Task instructions> Where the word "scanning" occurs in a line of the listing below, copy that line.

Provided data>

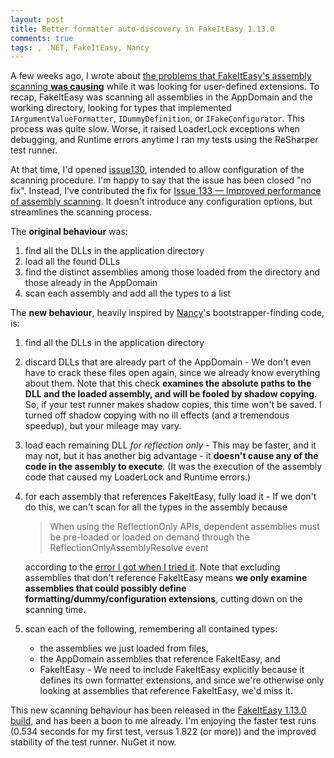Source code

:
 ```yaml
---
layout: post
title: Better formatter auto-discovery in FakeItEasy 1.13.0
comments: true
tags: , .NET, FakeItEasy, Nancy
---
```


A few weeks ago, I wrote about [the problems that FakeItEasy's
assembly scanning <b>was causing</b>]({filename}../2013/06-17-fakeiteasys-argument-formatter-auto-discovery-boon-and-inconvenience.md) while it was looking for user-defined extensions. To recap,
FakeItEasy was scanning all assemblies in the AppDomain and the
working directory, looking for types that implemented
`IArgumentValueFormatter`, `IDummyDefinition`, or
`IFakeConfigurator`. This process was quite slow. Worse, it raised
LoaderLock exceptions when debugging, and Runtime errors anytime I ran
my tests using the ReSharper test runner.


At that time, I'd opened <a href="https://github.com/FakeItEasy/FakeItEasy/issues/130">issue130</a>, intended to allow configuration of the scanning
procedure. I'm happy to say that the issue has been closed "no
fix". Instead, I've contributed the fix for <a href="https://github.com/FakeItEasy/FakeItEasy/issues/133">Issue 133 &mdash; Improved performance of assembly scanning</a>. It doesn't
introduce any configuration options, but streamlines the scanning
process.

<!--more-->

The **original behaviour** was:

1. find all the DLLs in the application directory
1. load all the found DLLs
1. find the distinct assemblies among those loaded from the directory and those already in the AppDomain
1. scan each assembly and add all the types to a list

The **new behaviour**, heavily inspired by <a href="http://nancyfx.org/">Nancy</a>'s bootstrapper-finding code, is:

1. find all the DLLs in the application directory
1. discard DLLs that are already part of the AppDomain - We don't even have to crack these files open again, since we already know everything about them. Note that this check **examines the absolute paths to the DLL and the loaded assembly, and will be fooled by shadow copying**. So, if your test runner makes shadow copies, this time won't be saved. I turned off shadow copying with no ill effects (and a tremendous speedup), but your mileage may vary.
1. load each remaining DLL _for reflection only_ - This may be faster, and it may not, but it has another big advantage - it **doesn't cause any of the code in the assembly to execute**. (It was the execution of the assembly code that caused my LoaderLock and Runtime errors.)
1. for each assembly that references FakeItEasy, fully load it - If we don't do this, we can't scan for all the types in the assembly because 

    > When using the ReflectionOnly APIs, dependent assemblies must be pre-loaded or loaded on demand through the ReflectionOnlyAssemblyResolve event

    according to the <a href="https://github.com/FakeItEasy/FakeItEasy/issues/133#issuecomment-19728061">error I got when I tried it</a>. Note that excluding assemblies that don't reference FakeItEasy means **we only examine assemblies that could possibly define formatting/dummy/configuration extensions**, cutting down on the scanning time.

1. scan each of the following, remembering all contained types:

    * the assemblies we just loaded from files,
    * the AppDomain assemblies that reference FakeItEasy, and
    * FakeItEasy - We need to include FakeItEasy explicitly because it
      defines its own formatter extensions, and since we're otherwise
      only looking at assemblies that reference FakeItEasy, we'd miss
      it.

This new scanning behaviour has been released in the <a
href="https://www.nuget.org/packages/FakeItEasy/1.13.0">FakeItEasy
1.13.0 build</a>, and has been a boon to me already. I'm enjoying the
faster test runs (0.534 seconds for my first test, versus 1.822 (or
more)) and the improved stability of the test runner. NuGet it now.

Expected answer>
assembly scanning <b>was causing</b>]({filename}../2013/06-17-fakeiteasys-argument-formatter-auto-discovery-boon-and-inconvenience.md) while it was looking for user-defined extensions. To recap,
FakeItEasy was scanning all assemblies in the AppDomain and the
At that time, I'd opened <a href="https://github.com/FakeItEasy/FakeItEasy/issues/130">issue130</a>, intended to allow configuration of the scanning
fix". Instead, I've contributed the fix for <a href="https://github.com/FakeItEasy/FakeItEasy/issues/133">Issue 133 &mdash; Improved performance of assembly scanning</a>. It doesn't
introduce any configuration options, but streamlines the scanning
    according to the <a href="https://github.com/FakeItEasy/FakeItEasy/issues/133#issuecomment-19728061">error I got when I tried it</a>. Note that excluding assemblies that don't reference FakeItEasy means **we only examine assemblies that could possibly define formatting/dummy/configuration extensions**, cutting down on the scanning time.
This new scanning behaviour has been released in the <a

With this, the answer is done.